Please restate the entries below word for word, leaving out any pictures.

(Extracted data entries)

────────

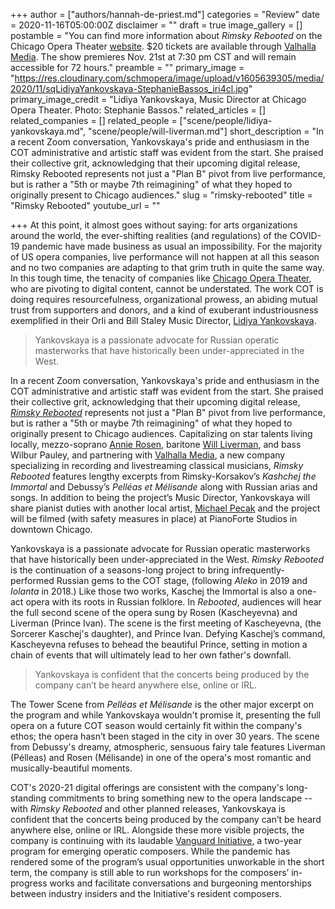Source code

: +++
author = ["authors/hannah-de-priest.md"]
categories = "Review"
date = 2020-11-16T05:00:00Z
disclaimer = ""
draft = true
image_gallery = []
postamble = "You can find more information about _Rimsky Rebooted_ on the Chicago Opera Theater [website](https://chicagooperatheater.org/season/rebooted). $20 tickets are available through [Valhalla Media](https://www.valhallamedia.live/videos/kashchej-the-immortal). The show premieres Nov. 21st at 7:30 pm CST and will remain accessible for 72 hours."
preamble = ""
primary_image = "https://res.cloudinary.com/schmopera/image/upload/v1605639305/media/2020/11/sqLidiyaYankovskaya-StephanieBassos_iri4cl.jpg"
primary_image_credit = "Lidiya Yankovskaya, Music Director at Chicago Opera Theater. Photo: Stephanie Bassos."
related_articles = []
related_companies = []
related_people = ["scene/people/lidiya-yankovskaya.md", "scene/people/will-liverman.md"]
short_description = "In a recent Zoom conversation, Yankovskaya's pride and enthusiasm in the COT administrative and artistic staff was evident from the start. She praised their collective grit, acknowledging that their upcoming digital release, Rimsky Rebooted represents not just a \"Plan B\" pivot from live performance, but is rather a \"5th or maybe 7th reimagining\" of what they hoped to originally present to Chicago audiences."
slug = "rimsky-rebooted"
title = "Rimsky Rebooted"
youtube_url = ""

+++
At this point, it almost goes without saying: for arts organizations around the world, the ever-shifting realities (and regulations) of the COVID-19 pandemic have made business as usual an impossibility. For the majority of US opera companies, live performance will not happen at all this season and no two companies are adapting to that grim truth in quite the same way. In this tough time, the tenacity of companies like [Chicago Opera Theater](https://chicagooperatheater.org/), who are pivoting to digital content, cannot be understated. The work COT is doing requires resourcefulness, organizational prowess, an abiding mutual trust from supporters and donors, and a kind of exuberant industriousness exemplified in their Orli and Bill Staley Music Director, [Lidiya Yankovskaya](/scene/people/lidiya-yankovskaya/).

> Yankovskaya is a passionate advocate for Russian operatic masterworks that have historically been under-appreciated in the West.

In a recent Zoom conversation, Yankovskaya's pride and enthusiasm in the COT administrative and artistic staff was evident from the start. She praised their collective grit, acknowledging that their upcoming digital release, [_Rimsky Rebooted_](https://chicagooperatheater.org/season/rebooted) represents not just a "Plan B" pivot from live performance, but is rather a "5th or maybe 7th reimagining" of what they hoped to originally present to Chicago audiences. Capitalizing on star talents living locally, mezzo-soprano [Annie Rosen](http://www.annierosenmezzo.com//), baritone [Will Liverman](/scene/people/will-liverman/), and bass Wilbur Pauley, and partnering with [Valhalla Media](https://www.valhallamedia.io/), a new company specializing in recording and livestreaming classical musicians, _Rimsky Rebooted_ features lengthy excerpts from Rimsky-Korsakov’s _Kashchej the Immortal_ and Debussy’s _Pelléas et Mélisande_ along with Russian arias and songs. In addition to being the project’s Music Director, Yankovskaya will share pianist duties with another local artist, [Michael Pecak](/authors/michael-pecak/) and the project will be filmed (with safety measures in place) at PianoForte Studios in downtown Chicago.

Yankovskaya is a passionate advocate for Russian operatic masterworks that have historically been under-appreciated in the West. _Rimsky Rebooted_ is the continuation of a seasons-long project to bring infrequently-performed Russian gems to the COT stage, (following _Aleko_ in 2019 and _Iolanta_ in 2018.) Like those two works, Kaschej the Immortal is also a one-act opera with its roots in Russian folklore. In _Rebooted_, audiences will hear the full second scene of the opera sung by Rosen (Kascheyevna) and Liverman (Prince Ivan). The scene is the first meeting of Kascheyevna, (the Sorcerer Kaschej's daughter), and Prince Ivan. Defying Kaschej’s command, Kascheyevna refuses to behead the beautiful Prince, setting in motion a chain of events that will ultimately lead to her own father's downfall.

> Yankovskaya is confident that the concerts being produced by the company can’t be heard anywhere else, online or IRL.

The Tower Scene from _Pelléas et Mélisande_ is the other major excerpt on the program and while Yankovskaya wouldn't promise it, presenting the full opera on a future COT season would certainly fit within the company's ethos; the opera hasn’t been staged in the city in over 30 years. The scene from Debussy's dreamy, atmospheric, sensuous fairy tale features Liverman (Pélleas) and Rosen (Mélisande) in one of the opera's most romantic and musically-beautiful moments.

COT's 2020-21 digital offerings are consistent with the company's long-standing commitments to bring something new to the opera landscape -- with _Rimsky Rebooted_ and other planned releases, Yankovskaya is confident that the concerts being produced by the company can’t be heard anywhere else, online or IRL. Alongside these more visible projects, the company is continuing with its laudable [Vanguard Initiative](https://chicagooperatheater.org/vanguard), a two-year program for emerging operatic composers. While the pandemic has rendered some of the program’s usual opportunities unworkable in the short term, the company is still able to run workshops for the composers’ in-progress works and facilitate conversations and burgeoning mentorships between industry insiders and the Initiative's resident composers.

────────

▸ The answer
Source code

: +++
author = ["authors/hannah-de-priest.md"]
categories = "Review"
date = 2020-11-16T05:00:00Z
disclaimer = ""
draft = true
image_gallery = []
postamble = "You can find more information about _Rimsky Rebooted_ on the Chicago Opera Theater [website](https://chicagooperatheater.org/season/rebooted). $20 tickets are available through [Valhalla Media](https://www.valhallamedia.live/videos/kashchej-the-immortal). The show premieres Nov. 21st at 7:30 pm CST and will remain accessible for 72 hours."
preamble = ""
primary_image = "https://res.cloudinary.com/schmopera/image/upload/v1605639305/media/2020/11/sqLidiyaYankovskaya-StephanieBassos_iri4cl.jpg"
primary_image_credit = "Lidiya Yankovskaya, Music Director at Chicago Opera Theater. Photo: Stephanie Bassos."
related_articles = []
related_companies = []
related_people = ["scene/people/lidiya-yankovskaya.md", "scene/people/will-liverman.md"]
short_description = "In a recent Zoom conversation, Yankovskaya's pride and enthusiasm in the COT administrative and artistic staff was evident from the start. She praised their collective grit, acknowledging that their upcoming digital release, Rimsky Rebooted represents not just a \"Plan B\" pivot from live performance, but is rather a \"5th or maybe 7th reimagining\" of what they hoped to originally present to Chicago audiences."
slug = "rimsky-rebooted"
title = "Rimsky Rebooted"
youtube_url = ""

+++
At this point, it almost goes without saying: for arts organizations around the world, the ever-shifting realities (and regulations) of the COVID-19 pandemic have made business as usual an impossibility. For the majority of US opera companies, live performance will not happen at all this season and no two companies are adapting to that grim truth in quite the same way. In this tough time, the tenacity of companies like [Chicago Opera Theater](https://chicagooperatheater.org/), who are pivoting to digital content, cannot be understated. The work COT is doing requires resourcefulness, organizational prowess, an abiding mutual trust from supporters and donors, and a kind of exuberant industriousness exemplified in their Orli and Bill Staley Music Director, [Lidiya Yankovskaya](/scene/people/lidiya-yankovskaya/).

> Yankovskaya is a passionate advocate for Russian operatic masterworks that have historically been under-appreciated in the West.

In a recent Zoom conversation, Yankovskaya's pride and enthusiasm in the COT administrative and artistic staff was evident from the start. She praised their collective grit, acknowledging that their upcoming digital release, [_Rimsky Rebooted_](https://chicagooperatheater.org/season/rebooted) represents not just a "Plan B" pivot from live performance, but is rather a "5th or maybe 7th reimagining" of what they hoped to originally present to Chicago audiences. Capitalizing on star talents living locally, mezzo-soprano [Annie Rosen](http://www.annierosenmezzo.com//), baritone [Will Liverman](/scene/people/will-liverman/), and bass Wilbur Pauley, and partnering with [Valhalla Media](https://www.valhallamedia.io/), a new company specializing in recording and livestreaming classical musicians, _Rimsky Rebooted_ features lengthy excerpts from Rimsky-Korsakov’s _Kashchej the Immortal_ and Debussy’s _Pelléas et Mélisande_ along with Russian arias and songs. In addition to being the project’s Music Director, Yankovskaya will share pianist duties with another local artist, [Michael Pecak](/authors/michael-pecak/) and the project will be filmed (with safety measures in place) at PianoForte Studios in downtown Chicago.

Yankovskaya is a passionate advocate for Russian operatic masterworks that have historically been under-appreciated in the West. _Rimsky Rebooted_ is the continuation of a seasons-long project to bring infrequently-performed Russian gems to the COT stage, (following _Aleko_ in 2019 and _Iolanta_ in 2018.) Like those two works, Kaschej the Immortal is also a one-act opera with its roots in Russian folklore. In _Rebooted_, audiences will hear the full second scene of the opera sung by Rosen (Kascheyevna) and Liverman (Prince Ivan). The scene is the first meeting of Kascheyevna, (the Sorcerer Kaschej's daughter), and Prince Ivan. Defying Kaschej’s command, Kascheyevna refuses to behead the beautiful Prince, setting in motion a chain of events that will ultimately lead to her own father's downfall.

> Yankovskaya is confident that the concerts being produced by the company can’t be heard anywhere else, online or IRL.

The Tower Scene from _Pelléas et Mélisande_ is the other major excerpt on the program and while Yankovskaya wouldn't promise it, presenting the full opera on a future COT season would certainly fit within the company's ethos; the opera hasn’t been staged in the city in over 30 years. The scene from Debussy's dreamy, atmospheric, sensuous fairy tale features Liverman (Pélleas) and Rosen (Mélisande) in one of the opera's most romantic and musically-beautiful moments.

COT's 2020-21 digital offerings are consistent with the company's long-standing commitments to bring something new to the opera landscape -- with _Rimsky Rebooted_ and other planned releases, Yankovskaya is confident that the concerts being produced by the company can’t be heard anywhere else, online or IRL. Alongside these more visible projects, the company is continuing with its laudable [Vanguard Initiative](https://chicagooperatheater.org/vanguard), a two-year program for emerging operatic composers. While the pandemic has rendered some of the program’s usual opportunities unworkable in the short term, the company is still able to run workshops for the composers’ in-progress works and facilitate conversations and burgeoning mentorships between industry insiders and the Initiative's resident composers.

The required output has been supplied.